## Goal of the exercise:
Return the listing that follows exactly, with no pictures included.

## Data records:
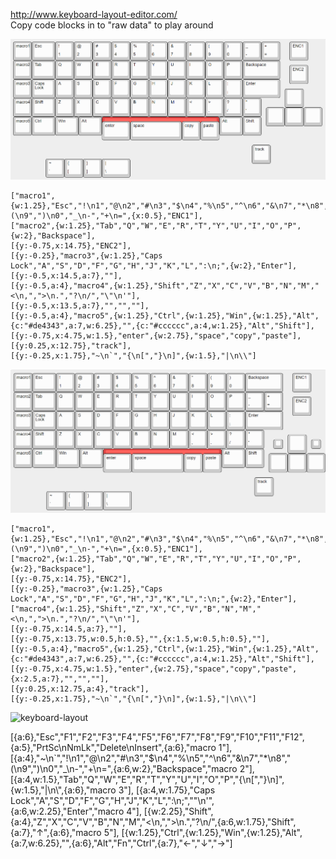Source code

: http://www.keyboard-layout-editor.com/  
Copy code blocks in to "raw data" to play around

![Layouts/no_Mouse.png](https://github.com/MydriasisOneMillion/Kent_Keeb/blob/a86dca90580bc6bb3197a4320e52c35d0f6dc3dc/Layouts/no_Mouse.png)

```
["macro1",{w:1.25},"Esc","!\n1","@\n2","#\n3","$\n4","%\n5","^\n6","&\n7","*\n8","(\n9",")\n0","_\n-","+\n=",{x:0.5},"ENC1"],
["macro2",{w:1.25},"Tab","Q","W","E","R","T","Y","U","I","O","P",{w:2},"Backspace"],
[{y:-0.75,x:14.75},"ENC2"],
[{y:-0.25},"macro3",{w:1.25},"Caps Lock","A","S","D","F","G","H","J","K","L",":\n;",{w:2},"Enter"],
[{y:-0.5,x:14.5,a:7},""],
[{y:-0.5,a:4},"macro4",{w:1.25},"Shift","Z","X","C","V","B","N","M","<\n,",">\n.","?\n/","\"\n'"],
[{y:-0.5,x:13.5,a:7},"","",""],
[{y:-0.5,a:4},"macro5",{w:1.25},"Ctrl",{w:1.25},"Win",{w:1.25},"Alt",{c:"#de4343",a:7,w:6.25},"",{c:"#cccccc",a:4,w:1.25},"Alt","Shift"],
[{y:-0.75,x:4.75,w:1.5},"enter",{w:2.75},"space","copy","paste"],
[{y:0.25,x:12.75},"track"],
[{y:-0.25,x:1.75},"~\n`","{\n[","}\n]",{w:1.5},"|\n\\"]
```


![Layouts/Mouse.png](https://github.com/MydriasisOneMillion/Kent_Keeb/blob/8c223a59a868e9cae23a83dd8b2005636b7b6aa9/Layouts/Mouse.png)


```
["macro1",{w:1.25},"Esc","!\n1","@\n2","#\n3","$\n4","%\n5","^\n6","&\n7","*\n8","(\n9",")\n0","_\n-","+\n=",{x:0.5},"ENC1"],
["macro2",{w:1.25},"Tab","Q","W","E","R","T","Y","U","I","O","P",{w:2},"Backspace"],
[{y:-0.75,x:14.75},"ENC2"],
[{y:-0.25},"macro3",{w:1.25},"Caps Lock","A","S","D","F","G","H","J","K","L",":\n;",{w:2},"Enter"],
["macro4",{w:1.25},"Shift","Z","X","C","V","B","N","M","<\n,",">\n.","?\n/","\"\n'"],
[{y:-0.75,x:14.5,a:7},""],
[{y:-0.75,x:13.75,w:0.5,h:0.5},"",{x:1.5,w:0.5,h:0.5},""],
[{y:-0.5,a:4},"macro5",{w:1.25},"Ctrl",{w:1.25},"Win",{w:1.25},"Alt",{c:"#de4343",a:7,w:6.25},"",{c:"#cccccc",a:4,w:1.25},"Alt","Shift"],
[{y:-0.75,x:4.75,w:1.5},"enter",{w:2.75},"space","copy","paste",{x:2.5,a:7},"","",""],
[{y:0.25,x:12.75,a:4},"track"],
[{y:-0.25,x:1.75},"~\n`","{\n[","}\n]",{w:1.5},"|\n\\"]
```

![keyboard-layout](https://user-images.githubusercontent.com/20171684/219969052-dead6a16-d5a2-44b1-a9cf-4e4b33110a26.jpg)

[{a:6},"Esc","F1","F2","F3","F4","F5","F6","F7","F8","F9","F10","F11","F12",{a:5},"PrtSc\nNmLk","Delete\nInsert",{a:6},"macro 1"],
[{a:4},"~\n`","!\n1","@\n2","#\n3","$\n4","%\n5","^\n6","&\n7","*\n8","(\n9",")\n0","_\n-","+\n=",{a:6,w:2},"Backspace","macro 2"],
[{a:4,w:1.5},"Tab","Q","W","E","R","T","Y","U","I","O","P","{\n[","}\n]",{w:1.5},"|\n\\",{a:6},"macro 3"],
[{a:4,w:1.75},"Caps Lock","A","S","D","F","G","H","J","K","L",":\n;","\"\n'",{a:6,w:2.25},"Enter","macro 4"],
[{w:2.25},"Shift",{a:4},"Z","X","C","V","B","N","M","<\n,",">\n.","?\n/",{a:6,w:1.75},"Shift",{a:7},"↑",{a:6},"macro 5"],
[{w:1.25},"Ctrl",{w:1.25},"Win",{w:1.25},"Alt",{a:7,w:6.25},"",{a:6},"Alt","Fn","Ctrl",{a:7},"←","↓","→"]
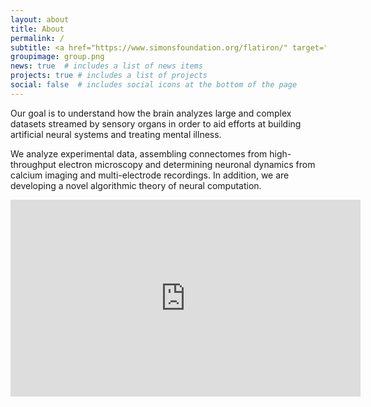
 ```yaml
---
layout: about
title: About
permalink: /
subtitle: <a href="https://www.simonsfoundation.org/flatiron/" target="_blank">Flatiron Institute</a>, <a href="https://www.simonsfoundation.org/flatiron/center-for-computational-neuroscience/" target="_blank">Center for Computational Neuroscience</a>
groupimage: group.png
news: true  # includes a list of news items
projects: true # includes a list of projects
social: false  # includes social icons at the bottom of the page
---
```

Our goal is to understand how the brain analyzes large and complex datasets streamed by sensory organs in order to aid efforts at building artificial neural systems and treating mental illness.

We analyze experimental data, assembling connectomes from high-throughput electron microscopy and determining neuronal dynamics from calcium imaging and multi-electrode recordings. In addition, we are developing a novel algorithmic theory of neural computation.

<iframe width="560" height="315" src="https://www.youtube.com/embed/R-lKVO0JbnQ?si=2g6vsFIPVBFb1t3R" title="YouTube video player" frameborder="0" allow="accelerometer; autoplay; clipboard-write; encrypted-media; gyroscope; picture-in-picture; web-share" allowfullscreen></iframe>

## Output of the task:
Source code

: http://www.keyboard-layout-editor.com/  
Copy code blocks in to "raw data" to play around

![Layouts/no_Mouse.png](https://github.com/MydriasisOneMillion/Kent_Keeb/blob/a86dca90580bc6bb3197a4320e52c35d0f6dc3dc/Layouts/no_Mouse.png)

```
["macro1",{w:1.25},"Esc","!\n1","@\n2","#\n3","$\n4","%\n5","^\n6","&\n7","*\n8","(\n9",")\n0","_\n-","+\n=",{x:0.5},"ENC1"],
["macro2",{w:1.25},"Tab","Q","W","E","R","T","Y","U","I","O","P",{w:2},"Backspace"],
[{y:-0.75,x:14.75},"ENC2"],
[{y:-0.25},"macro3",{w:1.25},"Caps Lock","A","S","D","F","G","H","J","K","L",":\n;",{w:2},"Enter"],
[{y:-0.5,x:14.5,a:7},""],
[{y:-0.5,a:4},"macro4",{w:1.25},"Shift","Z","X","C","V","B","N","M","<\n,",">\n.","?\n/","\"\n'"],
[{y:-0.5,x:13.5,a:7},"","",""],
[{y:-0.5,a:4},"macro5",{w:1.25},"Ctrl",{w:1.25},"Win",{w:1.25},"Alt",{c:"#de4343",a:7,w:6.25},"",{c:"#cccccc",a:4,w:1.25},"Alt","Shift"],
[{y:-0.75,x:4.75,w:1.5},"enter",{w:2.75},"space","copy","paste"],
[{y:0.25,x:12.75},"track"],
[{y:-0.25,x:1.75},"~\n`","{\n[","}\n]",{w:1.5},"|\n\\"]
```


![Layouts/Mouse.png](https://github.com/MydriasisOneMillion/Kent_Keeb/blob/8c223a59a868e9cae23a83dd8b2005636b7b6aa9/Layouts/Mouse.png)


```
["macro1",{w:1.25},"Esc","!\n1","@\n2","#\n3","$\n4","%\n5","^\n6","&\n7","*\n8","(\n9",")\n0","_\n-","+\n=",{x:0.5},"ENC1"],
["macro2",{w:1.25},"Tab","Q","W","E","R","T","Y","U","I","O","P",{w:2},"Backspace"],
[{y:-0.75,x:14.75},"ENC2"],
[{y:-0.25},"macro3",{w:1.25},"Caps Lock","A","S","D","F","G","H","J","K","L",":\n;",{w:2},"Enter"],
["macro4",{w:1.25},"Shift","Z","X","C","V","B","N","M","<\n,",">\n.","?\n/","\"\n'"],
[{y:-0.75,x:14.5,a:7},""],
[{y:-0.75,x:13.75,w:0.5,h:0.5},"",{x:1.5,w:0.5,h:0.5},""],
[{y:-0.5,a:4},"macro5",{w:1.25},"Ctrl",{w:1.25},"Win",{w:1.25},"Alt",{c:"#de4343",a:7,w:6.25},"",{c:"#cccccc",a:4,w:1.25},"Alt","Shift"],
[{y:-0.75,x:4.75,w:1.5},"enter",{w:2.75},"space","copy","paste",{x:2.5,a:7},"","",""],
[{y:0.25,x:12.75,a:4},"track"],
[{y:-0.25,x:1.75},"~\n`","{\n[","}\n]",{w:1.5},"|\n\\"]
```

![keyboard-layout](https://user-images.githubusercontent.com/20171684/219969052-dead6a16-d5a2-44b1-a9cf-4e4b33110a26.jpg)

[{a:6},"Esc","F1","F2","F3","F4","F5","F6","F7","F8","F9","F10","F11","F12",{a:5},"PrtSc\nNmLk","Delete\nInsert",{a:6},"macro 1"],
[{a:4},"~\n`","!\n1","@\n2","#\n3","$\n4","%\n5","^\n6","&\n7","*\n8","(\n9",")\n0","_\n-","+\n=",{a:6,w:2},"Backspace","macro 2"],
[{a:4,w:1.5},"Tab","Q","W","E","R","T","Y","U","I","O","P","{\n[","}\n]",{w:1.5},"|\n\\",{a:6},"macro 3"],
[{a:4,w:1.75},"Caps Lock","A","S","D","F","G","H","J","K","L",":\n;","\"\n'",{a:6,w:2.25},"Enter","macro 4"],
[{w:2.25},"Shift",{a:4},"Z","X","C","V","B","N","M","<\n,",">\n.","?\n/",{a:6,w:1.75},"Shift",{a:7},"↑",{a:6},"macro 5"],
[{w:1.25},"Ctrl",{w:1.25},"Win",{w:1.25},"Alt",{a:7,w:6.25},"",{a:6},"Alt","Fn","Ctrl",{a:7},"←","↓","→"]
 ```yaml
---
layout: about
title: About
permalink: /
subtitle: <a href="https://www.simonsfoundation.org/flatiron/" target="_blank">Flatiron Institute</a>, <a href="https://www.simonsfoundation.org/flatiron/center-for-computational-neuroscience/" target="_blank">Center for Computational Neuroscience</a>
groupimage: group.png
news: true  # includes a list of news items
projects: true # includes a list of projects
social: false  # includes social icons at the bottom of the page
---
```

Our goal is to understand how the brain analyzes large and complex datasets streamed by sensory organs in order to aid efforts at building artificial neural systems and treating mental illness.

We analyze experimental data, assembling connectomes from high-throughput electron microscopy and determining neuronal dynamics from calcium imaging and multi-electrode recordings. In addition, we are developing a novel algorithmic theory of neural computation.

<iframe width="560" height="315" src="https://www.youtube.com/embed/R-lKVO0JbnQ?si=2g6vsFIPVBFb1t3R" title="YouTube video player" frameborder="0" allow="accelerometer; autoplay; clipboard-write; encrypted-media; gyroscope; picture-in-picture; web-share" allowfullscreen></iframe>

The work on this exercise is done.